**WHAT IS REQUIRED:** The answer must consist only of the lines from the line with "Mover o botão" to the line with "dom -> Picture", both included, exactly as they stand below.

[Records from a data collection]
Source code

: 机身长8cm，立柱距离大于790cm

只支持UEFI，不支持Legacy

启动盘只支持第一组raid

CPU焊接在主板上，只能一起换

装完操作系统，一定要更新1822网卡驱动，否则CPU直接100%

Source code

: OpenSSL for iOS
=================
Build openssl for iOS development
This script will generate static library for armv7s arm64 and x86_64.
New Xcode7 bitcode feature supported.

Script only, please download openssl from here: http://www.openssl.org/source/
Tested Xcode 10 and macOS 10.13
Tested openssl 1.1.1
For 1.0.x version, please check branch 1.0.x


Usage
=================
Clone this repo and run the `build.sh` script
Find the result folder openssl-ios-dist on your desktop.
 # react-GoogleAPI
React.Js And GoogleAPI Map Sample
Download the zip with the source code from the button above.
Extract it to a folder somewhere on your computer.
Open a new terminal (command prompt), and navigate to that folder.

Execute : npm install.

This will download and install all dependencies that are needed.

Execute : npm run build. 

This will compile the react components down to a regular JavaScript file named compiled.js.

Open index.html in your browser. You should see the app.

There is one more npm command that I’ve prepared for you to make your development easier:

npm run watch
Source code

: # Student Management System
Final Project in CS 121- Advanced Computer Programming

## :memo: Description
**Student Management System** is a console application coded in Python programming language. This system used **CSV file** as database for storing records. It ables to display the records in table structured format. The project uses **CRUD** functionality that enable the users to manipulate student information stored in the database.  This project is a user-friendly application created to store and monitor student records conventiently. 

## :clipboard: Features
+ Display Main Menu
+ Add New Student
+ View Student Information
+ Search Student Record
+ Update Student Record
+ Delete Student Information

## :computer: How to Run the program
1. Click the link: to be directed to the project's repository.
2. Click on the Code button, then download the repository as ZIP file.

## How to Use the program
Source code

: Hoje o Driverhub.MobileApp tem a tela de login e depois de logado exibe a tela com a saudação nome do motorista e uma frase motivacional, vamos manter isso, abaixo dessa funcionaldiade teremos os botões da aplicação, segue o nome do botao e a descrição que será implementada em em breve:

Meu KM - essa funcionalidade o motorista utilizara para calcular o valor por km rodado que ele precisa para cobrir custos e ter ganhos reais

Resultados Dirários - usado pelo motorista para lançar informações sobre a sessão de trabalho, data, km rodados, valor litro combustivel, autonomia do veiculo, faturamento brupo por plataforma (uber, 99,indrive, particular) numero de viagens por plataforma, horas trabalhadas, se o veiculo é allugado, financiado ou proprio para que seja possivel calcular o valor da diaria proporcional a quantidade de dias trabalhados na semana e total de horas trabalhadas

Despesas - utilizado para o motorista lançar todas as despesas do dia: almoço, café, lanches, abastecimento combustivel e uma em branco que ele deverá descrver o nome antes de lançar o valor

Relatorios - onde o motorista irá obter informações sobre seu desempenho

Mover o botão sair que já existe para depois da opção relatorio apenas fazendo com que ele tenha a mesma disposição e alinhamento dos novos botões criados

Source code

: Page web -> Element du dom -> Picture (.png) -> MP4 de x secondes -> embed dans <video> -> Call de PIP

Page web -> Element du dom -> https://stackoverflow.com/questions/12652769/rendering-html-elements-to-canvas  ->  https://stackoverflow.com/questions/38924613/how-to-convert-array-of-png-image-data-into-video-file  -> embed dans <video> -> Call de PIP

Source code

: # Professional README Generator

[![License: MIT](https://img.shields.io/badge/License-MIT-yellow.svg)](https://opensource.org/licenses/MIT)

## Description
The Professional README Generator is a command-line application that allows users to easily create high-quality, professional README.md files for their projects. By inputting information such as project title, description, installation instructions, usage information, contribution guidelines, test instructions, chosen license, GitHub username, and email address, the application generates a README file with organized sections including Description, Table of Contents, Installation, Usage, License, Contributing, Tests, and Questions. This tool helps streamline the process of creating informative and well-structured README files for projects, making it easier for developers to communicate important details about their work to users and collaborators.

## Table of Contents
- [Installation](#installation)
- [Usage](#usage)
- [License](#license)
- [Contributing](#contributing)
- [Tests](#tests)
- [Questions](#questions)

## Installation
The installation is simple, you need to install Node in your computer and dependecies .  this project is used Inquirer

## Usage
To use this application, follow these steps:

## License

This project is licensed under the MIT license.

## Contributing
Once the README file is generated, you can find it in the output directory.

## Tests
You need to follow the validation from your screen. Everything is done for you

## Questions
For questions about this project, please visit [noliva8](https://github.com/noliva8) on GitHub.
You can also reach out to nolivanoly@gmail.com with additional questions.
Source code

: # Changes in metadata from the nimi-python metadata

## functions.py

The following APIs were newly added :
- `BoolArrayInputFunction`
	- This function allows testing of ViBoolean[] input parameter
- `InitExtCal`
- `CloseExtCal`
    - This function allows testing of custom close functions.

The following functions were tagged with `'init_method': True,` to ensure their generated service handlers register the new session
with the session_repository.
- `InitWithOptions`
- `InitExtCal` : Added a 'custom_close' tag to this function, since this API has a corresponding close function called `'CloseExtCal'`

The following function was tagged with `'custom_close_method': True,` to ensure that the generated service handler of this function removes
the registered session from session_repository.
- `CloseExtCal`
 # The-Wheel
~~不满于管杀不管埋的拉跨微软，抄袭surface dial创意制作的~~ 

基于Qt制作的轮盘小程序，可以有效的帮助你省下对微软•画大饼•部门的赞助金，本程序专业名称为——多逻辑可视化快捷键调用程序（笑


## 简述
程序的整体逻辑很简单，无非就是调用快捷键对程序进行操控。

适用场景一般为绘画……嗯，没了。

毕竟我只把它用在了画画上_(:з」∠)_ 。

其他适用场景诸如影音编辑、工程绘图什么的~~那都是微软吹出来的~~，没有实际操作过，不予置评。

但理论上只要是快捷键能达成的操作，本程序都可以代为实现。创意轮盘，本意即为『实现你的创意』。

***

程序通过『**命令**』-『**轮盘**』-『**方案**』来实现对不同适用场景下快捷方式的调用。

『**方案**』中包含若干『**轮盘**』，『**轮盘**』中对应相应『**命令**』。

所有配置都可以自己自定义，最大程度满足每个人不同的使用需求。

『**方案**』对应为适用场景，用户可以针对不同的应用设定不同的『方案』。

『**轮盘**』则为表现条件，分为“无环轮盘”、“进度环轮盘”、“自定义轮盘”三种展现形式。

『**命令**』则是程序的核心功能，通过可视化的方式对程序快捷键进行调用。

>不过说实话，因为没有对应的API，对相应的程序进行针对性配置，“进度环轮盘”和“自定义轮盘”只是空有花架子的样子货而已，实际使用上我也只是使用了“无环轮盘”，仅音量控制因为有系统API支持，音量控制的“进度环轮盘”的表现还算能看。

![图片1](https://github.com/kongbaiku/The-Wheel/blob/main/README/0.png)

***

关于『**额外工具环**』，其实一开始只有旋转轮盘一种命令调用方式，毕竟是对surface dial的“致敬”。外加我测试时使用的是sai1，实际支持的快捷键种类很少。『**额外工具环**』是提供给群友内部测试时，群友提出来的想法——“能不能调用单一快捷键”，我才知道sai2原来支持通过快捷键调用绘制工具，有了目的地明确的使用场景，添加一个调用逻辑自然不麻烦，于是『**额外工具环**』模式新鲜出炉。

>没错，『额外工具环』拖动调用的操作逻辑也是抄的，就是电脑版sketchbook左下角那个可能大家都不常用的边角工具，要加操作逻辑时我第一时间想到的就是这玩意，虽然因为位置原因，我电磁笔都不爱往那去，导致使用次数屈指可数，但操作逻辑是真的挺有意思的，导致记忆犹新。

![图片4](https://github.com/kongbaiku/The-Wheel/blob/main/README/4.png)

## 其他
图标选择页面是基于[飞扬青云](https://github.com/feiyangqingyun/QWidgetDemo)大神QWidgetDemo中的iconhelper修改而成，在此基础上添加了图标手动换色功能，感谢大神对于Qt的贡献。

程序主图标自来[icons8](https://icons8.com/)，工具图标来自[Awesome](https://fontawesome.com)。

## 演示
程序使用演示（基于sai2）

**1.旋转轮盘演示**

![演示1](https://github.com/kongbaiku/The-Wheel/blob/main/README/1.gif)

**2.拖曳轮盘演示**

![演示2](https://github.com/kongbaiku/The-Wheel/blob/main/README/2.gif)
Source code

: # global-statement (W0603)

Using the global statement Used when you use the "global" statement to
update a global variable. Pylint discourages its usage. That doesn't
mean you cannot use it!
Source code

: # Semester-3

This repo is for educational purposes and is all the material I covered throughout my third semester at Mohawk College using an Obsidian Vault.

**PROBLEM SOLUTION:**
Mover o botão sair que já existe para depois da opção relatorio apenas fazendo com que ele tenha a mesma disposição e alinhamento dos novos botões criados

Source code

: Page web -> Element du dom -> Picture (.png) -> MP4 de x secondes -> embed dans <video> -> Call de PIP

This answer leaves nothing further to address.